Portuguese - 8/9/2014
A couple enters and we start having a five minute conversation in Portuguese. I was extremely proud of myself because I had no idea what they we're talking about. All I said to them was "What? I don't understand...umm...huh?" For five minutes. Why?
Friday's Sign
$1.50 Coffee - 4/25/2014
Man buys a small coffee and hands me a $20 bill. I give him back $18.50.
He walks over to the napkin dispenser and grabs $7 worth of napkins.
He just robbed our coffeeshop of $6.50.
Bird Shit in her Boot - 4/3/2014
Woman enters the coffee shop aggressively and demands for paper towel. My manager gives it to her and she starts taking off her boot. "What is it that you're doing?" My manager asks. "A BIRD SHAT INSIDE OF MY BOOT!" As she takes off her left boot, we all witness the yellow/green bird poop all over her ankles and socks. We were all stunned and didn't know what to do...and I go: "There's a MUJI store right next to us if you want to buy some socks." "Well how am I gonna walk over there with bird poop in my boot?" "I don't know. You're not even a customer and you're blocking people from ordering."
Italian or French Latte - 4/2/2014
Diva enters wearing several scarves. "I want a coffee!" "What kind??" "I want a regular sized (WTF IS REGULAR) ITALIAN LATTE. Not a FRENCH one. You know what I'm talking about." "No. I don't." She stares at me and stays silent for 13 seconds and leaves.
The Man Who Jerked Off In Front Of Our Store Window
This story takes place in Toronto at a cafe called Aroma. I used to work there ;) Int. Aroma Espresso Bar - December 2009 (For the sake of their privacy, I've changed my co-workers names.) As the coffeeshop closes at 10pm on a cold winters night, I'm stuck with two of the hottest coffeeshop workers, Ashley and Sonia. The babes are closing the cash register and espresso machines while I do all of the Oscar the Grouch work.

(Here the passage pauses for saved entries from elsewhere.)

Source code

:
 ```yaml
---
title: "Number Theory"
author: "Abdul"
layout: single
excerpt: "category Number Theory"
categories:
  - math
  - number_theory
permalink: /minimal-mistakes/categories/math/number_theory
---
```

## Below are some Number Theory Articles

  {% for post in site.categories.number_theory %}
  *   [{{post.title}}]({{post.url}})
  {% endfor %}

I start mopping the dark marble floors when I noticed a man from the outside staring inside into the coffeeshop: he's politely smiling and staring at my female co-workers. Who could resist? I started walking towards the friendly homeless man to get his attention and said to myself "Maybe he would like a chocolate croissant." As I got closer, I noticed his left hand was waving at my co-workers and his right hand was grabbing a %100 of his penis. The homeless man was jerking off in sub-zero temperature. Ashely and Sonia noticed and yelled out an "OH MY GOD/WHY WHY WHY?!". I yell at them to GET DOWN. The babes are still yelling. The man is now looking for his next target: ME. While he's jerking, his eyes locked onto MY eyes and the first thing I could think of was to hit the window with my mop. So I'm there mopping the windows with every hit, the girls are still down there screaming and the hobo is still jerking. And there is a sign of hobo "relief"...The masturbator ran away into the snowy night. I walk outside to see if he....YEP. IT'S ON THE WINDOW. I go back in and we call it a night. That night I did a CLOPEN. It's where you close, then open the store the next day. I come in and tell my Israeli boss that a homeless man "jerked off and came on our window." He shakes his head and says "No." So I mime it and he understood what I was trying to say right away. I make him go outside to see the "proof" and it's there, frozen like something out of Jurassic Park. He tells me to get rid of it. I said "I rather quit." So I tell him to just throw a snowball at it to cover the mess. I look at my Israeli boss sadly attempt to make a snowball (it was his first year experiencing winter) "Why does it melt?" He angry said to me "Because you're not doing right!!!" I pack him a nice and tight snowball, he takes it from my hand and gently scrubs the cum out of the window like a 60's housewife. I back away and took a good look at my boss get rid of a homeless man's ejaculation with a snowball that another man has packed for him. End.